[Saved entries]
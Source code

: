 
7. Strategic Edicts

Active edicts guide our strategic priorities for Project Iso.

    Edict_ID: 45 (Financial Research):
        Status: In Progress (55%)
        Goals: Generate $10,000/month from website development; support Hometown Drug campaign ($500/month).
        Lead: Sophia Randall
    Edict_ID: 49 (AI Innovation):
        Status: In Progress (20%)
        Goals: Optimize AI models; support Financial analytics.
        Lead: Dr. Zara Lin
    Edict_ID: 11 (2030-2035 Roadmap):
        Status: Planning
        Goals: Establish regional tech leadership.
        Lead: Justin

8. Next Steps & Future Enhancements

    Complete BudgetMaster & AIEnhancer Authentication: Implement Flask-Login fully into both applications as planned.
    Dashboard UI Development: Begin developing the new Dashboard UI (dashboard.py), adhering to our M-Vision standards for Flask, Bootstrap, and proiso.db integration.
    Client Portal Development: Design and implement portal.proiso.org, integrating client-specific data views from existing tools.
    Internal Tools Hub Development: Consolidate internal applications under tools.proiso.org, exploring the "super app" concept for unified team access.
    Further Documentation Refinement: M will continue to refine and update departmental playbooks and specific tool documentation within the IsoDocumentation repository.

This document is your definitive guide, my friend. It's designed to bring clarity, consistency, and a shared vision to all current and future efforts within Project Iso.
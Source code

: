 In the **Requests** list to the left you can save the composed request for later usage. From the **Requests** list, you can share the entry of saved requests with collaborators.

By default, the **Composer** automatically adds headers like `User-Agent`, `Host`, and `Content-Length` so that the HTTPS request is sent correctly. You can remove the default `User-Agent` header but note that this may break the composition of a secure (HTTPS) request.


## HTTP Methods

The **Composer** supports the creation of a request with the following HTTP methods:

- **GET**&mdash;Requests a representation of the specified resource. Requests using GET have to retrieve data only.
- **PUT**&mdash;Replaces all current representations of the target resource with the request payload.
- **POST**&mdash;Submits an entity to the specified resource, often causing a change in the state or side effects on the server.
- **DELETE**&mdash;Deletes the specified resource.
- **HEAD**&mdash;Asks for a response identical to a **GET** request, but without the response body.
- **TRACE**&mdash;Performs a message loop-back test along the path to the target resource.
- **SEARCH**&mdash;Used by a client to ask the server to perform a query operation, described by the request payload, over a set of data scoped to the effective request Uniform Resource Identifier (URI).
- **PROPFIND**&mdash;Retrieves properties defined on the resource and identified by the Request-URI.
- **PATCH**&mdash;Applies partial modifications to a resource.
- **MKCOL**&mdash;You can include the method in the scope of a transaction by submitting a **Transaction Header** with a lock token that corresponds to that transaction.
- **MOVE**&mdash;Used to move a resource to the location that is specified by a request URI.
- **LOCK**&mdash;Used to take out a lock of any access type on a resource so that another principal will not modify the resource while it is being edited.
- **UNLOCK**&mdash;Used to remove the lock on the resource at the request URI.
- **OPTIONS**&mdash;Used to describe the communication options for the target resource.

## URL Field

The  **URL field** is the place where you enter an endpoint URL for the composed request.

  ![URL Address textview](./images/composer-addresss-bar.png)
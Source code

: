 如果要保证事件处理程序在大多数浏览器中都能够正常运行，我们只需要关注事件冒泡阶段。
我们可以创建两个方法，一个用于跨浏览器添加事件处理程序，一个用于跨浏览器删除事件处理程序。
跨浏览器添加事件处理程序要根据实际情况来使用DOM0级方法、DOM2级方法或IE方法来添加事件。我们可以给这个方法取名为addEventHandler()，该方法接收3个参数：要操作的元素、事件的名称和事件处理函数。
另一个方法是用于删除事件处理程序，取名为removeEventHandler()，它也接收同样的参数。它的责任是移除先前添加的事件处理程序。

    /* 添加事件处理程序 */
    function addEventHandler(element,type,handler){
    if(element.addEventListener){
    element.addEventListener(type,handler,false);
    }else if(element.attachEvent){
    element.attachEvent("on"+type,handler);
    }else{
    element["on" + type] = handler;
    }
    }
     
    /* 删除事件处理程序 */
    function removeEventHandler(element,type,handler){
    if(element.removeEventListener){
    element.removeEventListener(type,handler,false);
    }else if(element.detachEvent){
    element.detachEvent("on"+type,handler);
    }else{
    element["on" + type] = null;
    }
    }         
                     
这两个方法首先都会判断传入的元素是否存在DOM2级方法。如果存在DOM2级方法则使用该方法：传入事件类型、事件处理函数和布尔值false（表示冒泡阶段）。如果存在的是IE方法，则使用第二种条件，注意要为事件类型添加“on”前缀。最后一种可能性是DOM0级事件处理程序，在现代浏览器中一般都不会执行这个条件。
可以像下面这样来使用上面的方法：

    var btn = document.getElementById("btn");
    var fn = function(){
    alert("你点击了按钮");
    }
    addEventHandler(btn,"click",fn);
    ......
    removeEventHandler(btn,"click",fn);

▸ Exercise aim: Produce only the lines from the line containing "Edict_ID: 49 (AI" through the line containing "Internal Tools Hub", inclusive of both, exactly as they stand in the entries above.

▸ Task answer:
    Edict_ID: 49 (AI Innovation):
        Status: In Progress (20%)
        Goals: Optimize AI models; support Financial analytics.
        Lead: Dr. Zara Lin
    Edict_ID: 11 (2030-2035 Roadmap):
        Status: Planning
        Goals: Establish regional tech leadership.
        Lead: Justin

8. Next Steps & Future Enhancements

    Complete BudgetMaster & AIEnhancer Authentication: Implement Flask-Login fully into both applications as planned.
    Dashboard UI Development: Begin developing the new Dashboard UI (dashboard.py), adhering to our M-Vision standards for Flask, Bootstrap, and proiso.db integration.
    Client Portal Development: Design and implement portal.proiso.org, integrating client-specific data views from existing tools.
    Internal Tools Hub Development: Consolidate internal applications under tools.proiso.org, exploring the "super app" concept for unified team access.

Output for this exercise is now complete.